What to work on:
Transcribe the records in full, keeping every character as it is.

Records contained in a dataset:
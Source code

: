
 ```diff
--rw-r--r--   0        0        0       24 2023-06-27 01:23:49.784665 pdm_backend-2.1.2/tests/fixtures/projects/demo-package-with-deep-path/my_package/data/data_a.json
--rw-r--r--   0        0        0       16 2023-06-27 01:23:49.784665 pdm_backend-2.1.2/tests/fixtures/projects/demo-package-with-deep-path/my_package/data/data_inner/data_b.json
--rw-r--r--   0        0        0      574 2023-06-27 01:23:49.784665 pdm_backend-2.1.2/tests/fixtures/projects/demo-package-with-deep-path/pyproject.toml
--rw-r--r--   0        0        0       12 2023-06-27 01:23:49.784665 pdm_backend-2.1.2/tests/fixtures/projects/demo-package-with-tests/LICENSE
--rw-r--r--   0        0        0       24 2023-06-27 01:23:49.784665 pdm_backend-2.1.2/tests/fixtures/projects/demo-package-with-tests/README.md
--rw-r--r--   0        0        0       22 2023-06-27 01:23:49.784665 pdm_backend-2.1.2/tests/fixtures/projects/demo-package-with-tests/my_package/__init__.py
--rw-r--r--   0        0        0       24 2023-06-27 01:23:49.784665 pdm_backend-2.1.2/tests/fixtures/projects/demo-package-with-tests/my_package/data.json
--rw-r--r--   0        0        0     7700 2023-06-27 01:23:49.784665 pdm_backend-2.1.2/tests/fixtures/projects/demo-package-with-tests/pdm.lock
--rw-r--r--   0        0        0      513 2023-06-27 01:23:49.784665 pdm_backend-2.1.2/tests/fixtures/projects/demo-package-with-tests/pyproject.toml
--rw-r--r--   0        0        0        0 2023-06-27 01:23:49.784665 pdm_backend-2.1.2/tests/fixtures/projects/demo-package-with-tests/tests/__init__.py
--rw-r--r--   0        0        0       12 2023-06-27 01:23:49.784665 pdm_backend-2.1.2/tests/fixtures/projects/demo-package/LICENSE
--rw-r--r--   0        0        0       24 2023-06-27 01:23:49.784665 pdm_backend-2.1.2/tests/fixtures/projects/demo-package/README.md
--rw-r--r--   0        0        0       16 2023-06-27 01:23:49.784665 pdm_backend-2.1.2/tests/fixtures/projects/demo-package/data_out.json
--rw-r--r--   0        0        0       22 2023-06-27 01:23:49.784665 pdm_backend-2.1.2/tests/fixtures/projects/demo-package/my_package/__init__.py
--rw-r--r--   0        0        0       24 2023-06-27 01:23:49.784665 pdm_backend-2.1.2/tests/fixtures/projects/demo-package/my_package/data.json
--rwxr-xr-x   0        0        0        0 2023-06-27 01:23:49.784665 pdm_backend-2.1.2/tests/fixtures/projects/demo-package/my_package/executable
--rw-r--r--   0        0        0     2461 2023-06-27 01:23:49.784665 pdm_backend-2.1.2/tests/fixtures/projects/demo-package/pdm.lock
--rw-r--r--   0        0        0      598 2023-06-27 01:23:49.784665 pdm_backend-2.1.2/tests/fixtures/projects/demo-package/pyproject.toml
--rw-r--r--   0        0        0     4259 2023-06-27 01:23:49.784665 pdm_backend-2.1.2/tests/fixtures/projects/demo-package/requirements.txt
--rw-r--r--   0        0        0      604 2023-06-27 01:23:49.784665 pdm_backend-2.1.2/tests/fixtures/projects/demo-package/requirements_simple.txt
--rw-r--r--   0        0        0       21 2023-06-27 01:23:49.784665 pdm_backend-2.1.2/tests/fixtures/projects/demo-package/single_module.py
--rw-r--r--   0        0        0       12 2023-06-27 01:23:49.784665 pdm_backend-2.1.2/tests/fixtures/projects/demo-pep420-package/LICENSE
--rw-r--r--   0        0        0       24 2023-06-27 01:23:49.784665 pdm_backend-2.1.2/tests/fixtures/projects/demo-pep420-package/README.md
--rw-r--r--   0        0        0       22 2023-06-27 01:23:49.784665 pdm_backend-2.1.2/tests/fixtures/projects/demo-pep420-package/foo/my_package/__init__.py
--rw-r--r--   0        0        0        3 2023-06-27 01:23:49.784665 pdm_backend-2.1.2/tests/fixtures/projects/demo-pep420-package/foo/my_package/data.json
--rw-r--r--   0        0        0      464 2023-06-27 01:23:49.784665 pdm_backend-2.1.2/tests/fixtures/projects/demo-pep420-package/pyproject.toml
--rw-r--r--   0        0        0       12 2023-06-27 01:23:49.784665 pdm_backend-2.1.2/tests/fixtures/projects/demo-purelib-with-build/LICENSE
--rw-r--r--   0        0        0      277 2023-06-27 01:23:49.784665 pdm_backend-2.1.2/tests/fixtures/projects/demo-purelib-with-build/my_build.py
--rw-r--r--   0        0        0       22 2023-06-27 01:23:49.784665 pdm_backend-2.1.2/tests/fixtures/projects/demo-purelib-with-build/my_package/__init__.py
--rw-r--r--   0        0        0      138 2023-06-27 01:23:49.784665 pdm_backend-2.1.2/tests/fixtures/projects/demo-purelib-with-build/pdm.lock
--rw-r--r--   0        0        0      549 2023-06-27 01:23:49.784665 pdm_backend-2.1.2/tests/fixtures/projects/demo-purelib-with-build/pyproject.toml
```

Response below:
Source code

:
 ```diff
--rw-r--r--   0        0        0       24 2023-06-27 01:23:49.784665 pdm_backend-2.1.2/tests/fixtures/projects/demo-package-with-deep-path/my_package/data/data_a.json
--rw-r--r--   0        0        0       16 2023-06-27 01:23:49.784665 pdm_backend-2.1.2/tests/fixtures/projects/demo-package-with-deep-path/my_package/data/data_inner/data_b.json
--rw-r--r--   0        0        0      574 2023-06-27 01:23:49.784665 pdm_backend-2.1.2/tests/fixtures/projects/demo-package-with-deep-path/pyproject.toml
--rw-r--r--   0        0        0       12 2023-06-27 01:23:49.784665 pdm_backend-2.1.2/tests/fixtures/projects/demo-package-with-tests/LICENSE
--rw-r--r--   0        0        0       24 2023-06-27 01:23:49.784665 pdm_backend-2.1.2/tests/fixtures/projects/demo-package-with-tests/README.md
--rw-r--r--   0        0        0       22 2023-06-27 01:23:49.784665 pdm_backend-2.1.2/tests/fixtures/projects/demo-package-with-tests/my_package/__init__.py
--rw-r--r--   0        0        0       24 2023-06-27 01:23:49.784665 pdm_backend-2.1.2/tests/fixtures/projects/demo-package-with-tests/my_package/data.json
--rw-r--r--   0        0        0     7700 2023-06-27 01:23:49.784665 pdm_backend-2.1.2/tests/fixtures/projects/demo-package-with-tests/pdm.lock
--rw-r--r--   0        0        0      513 2023-06-27 01:23:49.784665 pdm_backend-2.1.2/tests/fixtures/projects/demo-package-with-tests/pyproject.toml
--rw-r--r--   0        0        0        0 2023-06-27 01:23:49.784665 pdm_backend-2.1.2/tests/fixtures/projects/demo-package-with-tests/tests/__init__.py
--rw-r--r--   0        0        0       12 2023-06-27 01:23:49.784665 pdm_backend-2.1.2/tests/fixtures/projects/demo-package/LICENSE
--rw-r--r--   0        0        0       24 2023-06-27 01:23:49.784665 pdm_backend-2.1.2/tests/fixtures/projects/demo-package/README.md
--rw-r--r--   0        0        0       16 2023-06-27 01:23:49.784665 pdm_backend-2.1.2/tests/fixtures/projects/demo-package/data_out.json
--rw-r--r--   0        0        0       22 2023-06-27 01:23:49.784665 pdm_backend-2.1.2/tests/fixtures/projects/demo-package/my_package/__init__.py
--rw-r--r--   0        0        0       24 2023-06-27 01:23:49.784665 pdm_backend-2.1.2/tests/fixtures/projects/demo-package/my_package/data.json
--rwxr-xr-x   0        0        0        0 2023-06-27 01:23:49.784665 pdm_backend-2.1.2/tests/fixtures/projects/demo-package/my_package/executable
--rw-r--r--   0        0        0     2461 2023-06-27 01:23:49.784665 pdm_backend-2.1.2/tests/fixtures/projects/demo-package/pdm.lock
--rw-r--r--   0        0        0      598 2023-06-27 01:23:49.784665 pdm_backend-2.1.2/tests/fixtures/projects/demo-package/pyproject.toml
--rw-r--r--   0        0        0     4259 2023-06-27 01:23:49.784665 pdm_backend-2.1.2/tests/fixtures/projects/demo-package/requirements.txt
--rw-r--r--   0        0        0      604 2023-06-27 01:23:49.784665 pdm_backend-2.1.2/tests/fixtures/projects/demo-package/requirements_simple.txt
--rw-r--r--   0        0        0       21 2023-06-27 01:23:49.784665 pdm_backend-2.1.2/tests/fixtures/projects/demo-package/single_module.py
--rw-r--r--   0        0        0       12 2023-06-27 01:23:49.784665 pdm_backend-2.1.2/tests/fixtures/projects/demo-pep420-package/LICENSE
--rw-r--r--   0        0        0       24 2023-06-27 01:23:49.784665 pdm_backend-2.1.2/tests/fixtures/projects/demo-pep420-package/README.md
--rw-r--r--   0        0        0       22 2023-06-27 01:23:49.784665 pdm_backend-2.1.2/tests/fixtures/projects/demo-pep420-package/foo/my_package/__init__.py
--rw-r--r--   0        0        0        3 2023-06-27 01:23:49.784665 pdm_backend-2.1.2/tests/fixtures/projects/demo-pep420-package/foo/my_package/data.json
--rw-r--r--   0        0        0      464 2023-06-27 01:23:49.784665 pdm_backend-2.1.2/tests/fixtures/projects/demo-pep420-package/pyproject.toml
--rw-r--r--   0        0        0       12 2023-06-27 01:23:49.784665 pdm_backend-2.1.2/tests/fixtures/projects/demo-purelib-with-build/LICENSE
--rw-r--r--   0        0        0      277 2023-06-27 01:23:49.784665 pdm_backend-2.1.2/tests/fixtures/projects/demo-purelib-with-build/my_build.py
--rw-r--r--   0        0        0       22 2023-06-27 01:23:49.784665 pdm_backend-2.1.2/tests/fixtures/projects/demo-purelib-with-build/my_package/__init__.py
--rw-r--r--   0        0        0      138 2023-06-27 01:23:49.784665 pdm_backend-2.1.2/tests/fixtures/projects/demo-purelib-with-build/pdm.lock
--rw-r--r--   0        0        0      549 2023-06-27 01:23:49.784665 pdm_backend-2.1.2/tests/fixtures/projects/demo-purelib-with-build/pyproject.toml
```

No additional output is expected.